Ich habe Tobias bewusst nicht zum Kontext und zur Entstehung seiner ak­tu­ellen Ar­beit befragt, sondern mich in deren Lektüre vertieft und hier aufgeschrieben, wie die Bilder zu mir sprechen, welchen Assoziationsraum sie mir eröffnen.
Daran lasse ich Sie im Folgenden teilhaben.

Tobias D. Kern in seiner Ausstellung (Foto: Claudia Maas, 11/2024)
Tobias D. Kern in seiner Ausstellung (Foto: Claudia Maas, 11/2024)
Tobias D. Kern in seiner Ausstellung (Foto: Claudia Maas, 11/2024)

Aber Sie wissen natürlich schon Bescheid, der Macht des Werktitels sei’s gedankt. Wir sehen Bauten von Kindern oder Bauten für Kinder: Buschwerkverstecke, Tipis, Schlupfwinkel – im lichten Wald errichtet aus Ästen und Baumstämmen, manch­mal zu­sam­men­ge­bun­den.

Tobias zeigt uns diese Bauten als anonyme Skulpturen: ganz transparent, ohne Blatt­werk oder Planen – quasi im Rohbau. Oder schon aufgelassen, im Verfall? Eine ge­wis­se postapokalyptische Ästhetik will ich den menschenleeren Bildern nicht ab­sprech­en. Die Fotos lassen das offen, wie so vieles andere auch: Den Kontext die­ser Bauten müssen wir erahnen (oder den Bildautor fragen, das ist ja das Tolle an einer Vernissage).

Es gibt ein paar Spuren: mal einen fensterlosen Bauwagen im Hintergrund, mal im­pro­vi­sierte Sitzgelegenheiten, einmal eine Plattform aus Brettern mit einem Seil, hoffentlich zum Klettern oder Schaukeln – allerdings gebunden wie ein Henkers­strick. Erschreckend, wie kleine Details den Grundton setzen.
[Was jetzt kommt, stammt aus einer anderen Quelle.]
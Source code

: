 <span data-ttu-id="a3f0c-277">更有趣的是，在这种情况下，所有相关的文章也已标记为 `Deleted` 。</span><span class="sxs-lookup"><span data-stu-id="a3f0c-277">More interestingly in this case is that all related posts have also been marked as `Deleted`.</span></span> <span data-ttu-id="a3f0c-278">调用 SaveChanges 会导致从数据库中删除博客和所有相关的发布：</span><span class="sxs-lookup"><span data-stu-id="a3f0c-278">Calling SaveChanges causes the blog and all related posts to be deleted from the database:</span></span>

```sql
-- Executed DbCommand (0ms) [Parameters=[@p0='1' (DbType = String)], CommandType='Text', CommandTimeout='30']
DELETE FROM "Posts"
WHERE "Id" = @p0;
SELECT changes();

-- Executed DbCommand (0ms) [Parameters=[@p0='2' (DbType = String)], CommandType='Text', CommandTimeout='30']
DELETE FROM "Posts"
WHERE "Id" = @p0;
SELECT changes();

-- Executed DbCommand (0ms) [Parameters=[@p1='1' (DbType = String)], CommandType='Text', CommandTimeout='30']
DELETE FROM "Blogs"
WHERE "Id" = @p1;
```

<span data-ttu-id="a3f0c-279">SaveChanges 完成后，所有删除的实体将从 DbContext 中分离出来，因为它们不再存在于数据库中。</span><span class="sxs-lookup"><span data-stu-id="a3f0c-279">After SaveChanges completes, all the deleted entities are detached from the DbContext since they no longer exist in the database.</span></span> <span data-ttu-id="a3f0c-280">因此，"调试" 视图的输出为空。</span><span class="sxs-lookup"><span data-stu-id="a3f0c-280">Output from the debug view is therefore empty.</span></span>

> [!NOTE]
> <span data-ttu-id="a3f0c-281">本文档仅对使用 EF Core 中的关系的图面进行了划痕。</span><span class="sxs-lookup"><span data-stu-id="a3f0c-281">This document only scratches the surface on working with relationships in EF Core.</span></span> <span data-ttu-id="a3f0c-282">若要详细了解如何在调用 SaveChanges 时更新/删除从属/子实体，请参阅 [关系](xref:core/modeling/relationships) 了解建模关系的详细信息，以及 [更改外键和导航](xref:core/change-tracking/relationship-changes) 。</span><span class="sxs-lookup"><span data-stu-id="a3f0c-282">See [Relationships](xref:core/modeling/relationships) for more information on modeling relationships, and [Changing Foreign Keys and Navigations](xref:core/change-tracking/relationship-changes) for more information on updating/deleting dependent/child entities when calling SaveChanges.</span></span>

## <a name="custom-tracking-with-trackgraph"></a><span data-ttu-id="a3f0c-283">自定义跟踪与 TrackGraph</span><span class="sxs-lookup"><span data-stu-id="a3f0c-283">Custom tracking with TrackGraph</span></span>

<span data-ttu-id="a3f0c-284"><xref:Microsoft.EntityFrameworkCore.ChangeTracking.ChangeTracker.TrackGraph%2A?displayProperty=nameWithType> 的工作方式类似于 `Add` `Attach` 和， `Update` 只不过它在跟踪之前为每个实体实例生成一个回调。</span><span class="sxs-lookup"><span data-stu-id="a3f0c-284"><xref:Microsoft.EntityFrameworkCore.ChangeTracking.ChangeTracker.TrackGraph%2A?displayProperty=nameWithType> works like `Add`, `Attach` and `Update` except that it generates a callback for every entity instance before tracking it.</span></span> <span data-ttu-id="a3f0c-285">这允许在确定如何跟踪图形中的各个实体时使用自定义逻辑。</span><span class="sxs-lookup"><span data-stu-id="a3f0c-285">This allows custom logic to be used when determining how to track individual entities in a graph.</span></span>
Die Bilder wirken eigenartig entrückt. Wir sehen nicht, was die Strukturen zeitlich oder räumlich verbindet. Vielleicht stehen sie nahe beisammen, bilden quasi ein Dorf; oder Tobias hat sie in verschiedenen Wäldern gefunden. Möglicherweise ist die Samm­lung von Bildern über mehrere Jahre ent­stan­den. Das Schwarzweiß er­schwert die jahreszeitliche Einordnung.

Die Bildunterschriften könnten weitere Hinweise geben. »Hier wohnt …« Sophia, Matteo, Leon, Emilia usw. Die Vornamen helfen beim Datieren, wir finden sie alle auf auf den ersten Plätzen der Liste der beliebtesten Vornamen 2018 ff.⁠6 Sind die gezeigten Bilder halbwegs ak­tu­ell, wären die Kinder also im Kindergartenalter. Ein dezenter Hinweis des Fo­to­gra­fen, dass es sich vielleicht um Areale von Wald­kinder­gärten handelt. Der auf einem Bild gezeigte Bauwagen stützt diese These.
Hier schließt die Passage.